News Release Header
For Immediate Release:
July 27, 2015
Media Contact:
Trenae Floyd

Commissioner Jordan provides scholarships for swimming lessons

Swimming Scholarships

Left: District 1 Commissioner Barbara J. Jordan presents a $2,000 ceremonial check to the City of Opa-locka Commission for the Learn to Swim program. The funds will provide scholarships to help children learn water safety and how to swim.  Middle:  Commissioner Jordan addresses the City of Miami Gardens Council regarding the importance of children learning to swim.  Right: Commissioner Jordan presents $3,000 to the City of Miami Gardens Council. The Council will work with staff to identify children to who will participate in the Learn to Swim program.
(Photos by Ryan Holloway / Miami-Dade County)

(MIAMI, FL) – With the goal of keeping children safe and preventing drowning tragedies in District 1, Miami-Dade County Commissioner Barbara J. Jordan provided two municipalities with a total of $5,000 to teach children how to swim. The City of Miami Gardens received $3,000 and the City of Opa-locka received $2,000. With summer winding down, children are still near bodies of water that could prove disastrous if they try to swim without the proper training.

“This funding will go a long way toward protecting our young residents from aquatic accidents,” Commissioner Jordan said. “Training is key to a child’s survival. If children know how to swim, the chances are greater that they will be able to survive if they are in danger of drowning.”

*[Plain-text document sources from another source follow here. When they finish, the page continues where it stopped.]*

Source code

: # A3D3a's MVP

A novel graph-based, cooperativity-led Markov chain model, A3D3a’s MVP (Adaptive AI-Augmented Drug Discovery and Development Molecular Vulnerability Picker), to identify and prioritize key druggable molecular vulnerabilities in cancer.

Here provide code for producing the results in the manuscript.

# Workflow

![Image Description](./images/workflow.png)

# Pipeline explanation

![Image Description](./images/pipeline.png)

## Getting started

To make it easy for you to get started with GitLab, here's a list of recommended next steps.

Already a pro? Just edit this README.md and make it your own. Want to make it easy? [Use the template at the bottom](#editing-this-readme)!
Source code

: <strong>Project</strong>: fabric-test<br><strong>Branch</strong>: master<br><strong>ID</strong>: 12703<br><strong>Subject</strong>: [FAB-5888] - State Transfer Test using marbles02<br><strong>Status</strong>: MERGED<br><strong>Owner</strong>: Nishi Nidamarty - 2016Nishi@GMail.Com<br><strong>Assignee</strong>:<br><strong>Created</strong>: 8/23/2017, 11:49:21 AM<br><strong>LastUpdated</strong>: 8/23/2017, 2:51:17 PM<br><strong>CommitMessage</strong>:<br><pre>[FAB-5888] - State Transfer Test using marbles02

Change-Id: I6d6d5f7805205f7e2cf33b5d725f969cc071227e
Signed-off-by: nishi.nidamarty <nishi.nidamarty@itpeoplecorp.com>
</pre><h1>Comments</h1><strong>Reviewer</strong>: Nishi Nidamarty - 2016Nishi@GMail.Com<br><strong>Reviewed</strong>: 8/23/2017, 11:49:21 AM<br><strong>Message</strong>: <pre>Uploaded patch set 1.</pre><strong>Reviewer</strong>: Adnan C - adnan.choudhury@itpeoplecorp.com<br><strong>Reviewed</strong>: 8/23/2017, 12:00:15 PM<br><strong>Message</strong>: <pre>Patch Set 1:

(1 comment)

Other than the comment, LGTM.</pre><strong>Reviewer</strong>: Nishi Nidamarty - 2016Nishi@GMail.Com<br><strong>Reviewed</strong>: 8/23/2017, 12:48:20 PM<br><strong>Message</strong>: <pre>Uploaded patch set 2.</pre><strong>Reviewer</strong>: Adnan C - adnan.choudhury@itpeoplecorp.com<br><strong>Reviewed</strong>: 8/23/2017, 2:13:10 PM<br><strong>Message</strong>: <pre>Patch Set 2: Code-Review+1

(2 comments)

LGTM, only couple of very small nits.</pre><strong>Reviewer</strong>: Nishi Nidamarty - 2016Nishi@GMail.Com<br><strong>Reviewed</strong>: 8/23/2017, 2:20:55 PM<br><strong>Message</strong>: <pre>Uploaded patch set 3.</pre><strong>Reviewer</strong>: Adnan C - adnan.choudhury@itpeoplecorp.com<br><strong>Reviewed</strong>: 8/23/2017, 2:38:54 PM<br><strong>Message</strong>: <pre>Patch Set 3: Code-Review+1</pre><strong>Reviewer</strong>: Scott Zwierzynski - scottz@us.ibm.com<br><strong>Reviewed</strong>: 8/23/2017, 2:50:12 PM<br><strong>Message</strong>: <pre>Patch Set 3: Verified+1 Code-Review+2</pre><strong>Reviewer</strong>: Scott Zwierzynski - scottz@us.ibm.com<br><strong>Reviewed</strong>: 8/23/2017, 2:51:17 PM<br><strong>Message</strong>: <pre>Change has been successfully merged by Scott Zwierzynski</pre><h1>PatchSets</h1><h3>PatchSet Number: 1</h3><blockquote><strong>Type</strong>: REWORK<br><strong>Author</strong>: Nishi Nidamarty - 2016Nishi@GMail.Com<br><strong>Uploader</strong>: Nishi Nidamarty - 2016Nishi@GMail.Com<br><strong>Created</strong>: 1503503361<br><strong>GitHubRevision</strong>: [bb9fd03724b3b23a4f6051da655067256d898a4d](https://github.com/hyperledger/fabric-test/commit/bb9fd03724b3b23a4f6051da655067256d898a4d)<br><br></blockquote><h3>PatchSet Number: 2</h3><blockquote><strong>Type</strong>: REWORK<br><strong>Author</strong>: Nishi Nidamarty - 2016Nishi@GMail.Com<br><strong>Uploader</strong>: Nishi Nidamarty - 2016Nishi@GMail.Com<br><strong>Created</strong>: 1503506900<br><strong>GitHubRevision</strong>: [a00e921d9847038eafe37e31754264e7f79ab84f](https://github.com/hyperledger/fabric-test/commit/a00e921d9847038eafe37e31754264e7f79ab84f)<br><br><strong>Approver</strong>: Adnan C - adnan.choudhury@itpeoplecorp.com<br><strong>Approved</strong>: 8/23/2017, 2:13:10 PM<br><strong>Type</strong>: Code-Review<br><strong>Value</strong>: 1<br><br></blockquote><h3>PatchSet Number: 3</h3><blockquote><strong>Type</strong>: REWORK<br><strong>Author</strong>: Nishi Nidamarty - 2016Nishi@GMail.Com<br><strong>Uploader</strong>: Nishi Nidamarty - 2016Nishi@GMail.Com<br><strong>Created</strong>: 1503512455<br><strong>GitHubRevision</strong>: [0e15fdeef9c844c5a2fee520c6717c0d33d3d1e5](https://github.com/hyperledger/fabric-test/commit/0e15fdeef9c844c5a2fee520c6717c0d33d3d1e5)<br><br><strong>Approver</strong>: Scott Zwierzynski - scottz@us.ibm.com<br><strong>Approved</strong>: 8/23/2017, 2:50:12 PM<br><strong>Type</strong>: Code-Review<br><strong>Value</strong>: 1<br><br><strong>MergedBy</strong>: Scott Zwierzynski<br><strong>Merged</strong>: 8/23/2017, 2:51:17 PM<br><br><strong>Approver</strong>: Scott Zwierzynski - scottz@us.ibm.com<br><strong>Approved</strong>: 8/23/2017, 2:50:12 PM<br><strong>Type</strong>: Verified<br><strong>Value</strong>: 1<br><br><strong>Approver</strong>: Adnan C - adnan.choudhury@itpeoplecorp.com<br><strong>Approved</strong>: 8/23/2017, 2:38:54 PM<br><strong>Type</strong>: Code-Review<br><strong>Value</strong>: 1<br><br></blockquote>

According to Jim O’Connor of the Miami-Dade Parks, Recreation and Open Spaces Department, 45 people drowned in Miami-Dade County in 2014. The Miami-Dade Drowning Prevention Coalition suggests the following life-saving tips: provide constant adult supervision; if a child is missing, look for them in the pool or spa first; have at least a 4-foot fence around the pool with self-closing and self-latching gates; install alarms for doors and windows leading to water; learn CPR and basic life-saving skills; have rescue equipment on hand; have a telephone and emergency action plan by the pool; empty all tubs, buckets, containers and wading pools after use, store them upside down and out of children's reach, and install and maintain drain covers that prevent entrapment and entanglement. In addition, all adults and children should learn how to swim.